American sports commentator

Dave LaMont is an American sports commentator.

==Early career==

LaMont served as a radio announcer for Miami Hurricanes basketball and baseball from 1998 until 2000, as well as serving as a host and substitute play-by-play announcer for the Miami Heat from 1993 to 1999.
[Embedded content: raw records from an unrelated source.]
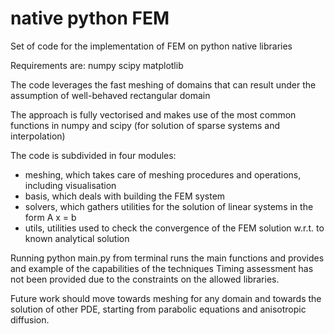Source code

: # native python FEM
Set of code for the implementation of FEM on python native libraries

Requirements are:
numpy
scipy
matplotlib

The code leverages the fast meshing of domains that can result under 
the assumption of well-behaved rectangular domain

The approach is fully vectorised and makes use of the most common
functions in numpy and scipy (for solution of sparse systems and interpolation)

The code is subdivided in four modules:
- meshing, which takes care of meshing procedures and operations, including visualisation
- basis, which deals with building the FEM system
- solvers, which gathers utilities for the solution of linear systems in the form A x = b
- utils, utilities used to check the convergence of the FEM solution w.r.t. to known analytical solution

Running python main.py from terminal runs the main functions and provides and example of the capabilities of the techniques
Timing assessment has not been provided due to the constraints on the allowed libraries.

Future work should move towards meshing for any domain and towards the solution of other PDE,
starting from parabolic equations and anisotropic diffusion.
LaMont was previously the voice of the Florida Atlantic Owls football program, from its inception in 2001 through the 2010 season. In 2010, LaMont made headlines for an angry rant about an apparent head-to-head hit during an FAU radio broadcast.

He spent six years as the co-host of NFL Sunday on Westwood One Radio, from 2002 until 2008, and was the spring training PA voice for the Baltimore Orioles during their last eight years in Fort Lauderdale from 2001 until 2009.

==ESPN/ABC==
LaMont began working part-time for ABC Sports as a college football sideline reporter in 2004, adding play-by-play duties in 2005. He continued serving as a part-time college football play-by-play man for ESPN and ABC from 2006 until 2010.

In 2011, LaMont joined ESPN full-time, doing play-by-play for college football on ESPN, college basketball on the SEC Network and several other assignments as well.

In 2016, LaMont became the lead play-by-play broadcaster for selected PBA Tour events on ESPN.

==Fox Sports==
Since 2019, LaMont has filled in on PBA broadcasts on FOX Sports, when current lead broadcaster Rob Stone is not available.
==Webcasts==
LaMont is also seen on BowlTV, the streaming arm of the United States Bowling Congress (USBC), as a play-by-play announcer.